■ Instructions to follow ■
All lines containing the string "injective" must be copied from the entries.

== Segment start ==

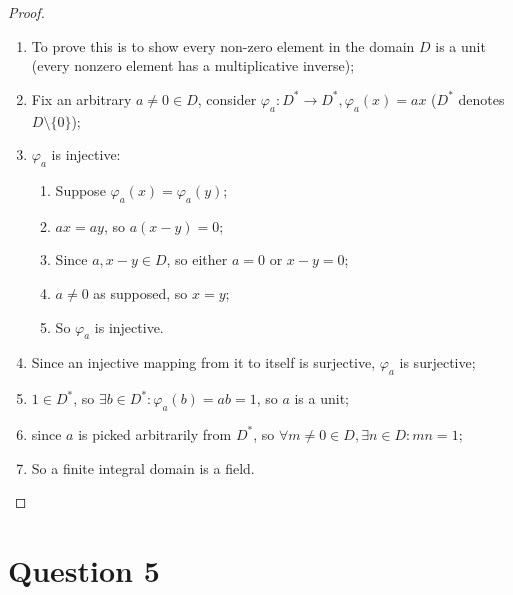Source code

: \documentclass{article}
\begin{document}
\begin{proof}
    ~
    \begin{enumerate}
        \item To prove this is to show every non-zero element in the domain $D$ is a unit (every nonzero element has a multiplicative inverse);
        \item Fix an arbitrary $a \ne 0\in D$, consider $\varphi_a:D^*\to D^*, \varphi_a(x)=ax$ ($D^*$ denotes $D\setminus \{0\}$);
        \item $\varphi_a $ is injective:
        \begin{enumerate}
            \item Suppose $\varphi_a(x)=\varphi_a(y)$;
            \item $ax=ay$, so $a(x-y)=0$;
            \item Since $a,x-y\in D$, so either $a=0$ or $x-y=0$;
            \item $a\ne0$ as supposed, so $x=y$;
            \item So $\varphi_a$ is injective.
        \end{enumerate}
        \item Since an injective mapping from it to itself is surjective, $\varphi_a$ is surjective;
        \item $1\in D^*$, so $\exists b\in D^*:\varphi_a(b)=ab=1$, so $a$ is a unit;
        \item since $a$ is picked arbitrarily from $D^*$, so $\forall m\ne 0\in D, \exists n\in D: mn=1$;
        \item So a finite integral domain is a field.
    \end{enumerate}
\end{proof}

\newpage

\section*{Question 5}
\end{document}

== Segment end ==

■ Result of the task ■
        \item $\varphi_a $ is injective:
            \item So $\varphi_a$ is injective.
        \item Since an injective mapping from it to itself is surjective, $\varphi_a$ is surjective;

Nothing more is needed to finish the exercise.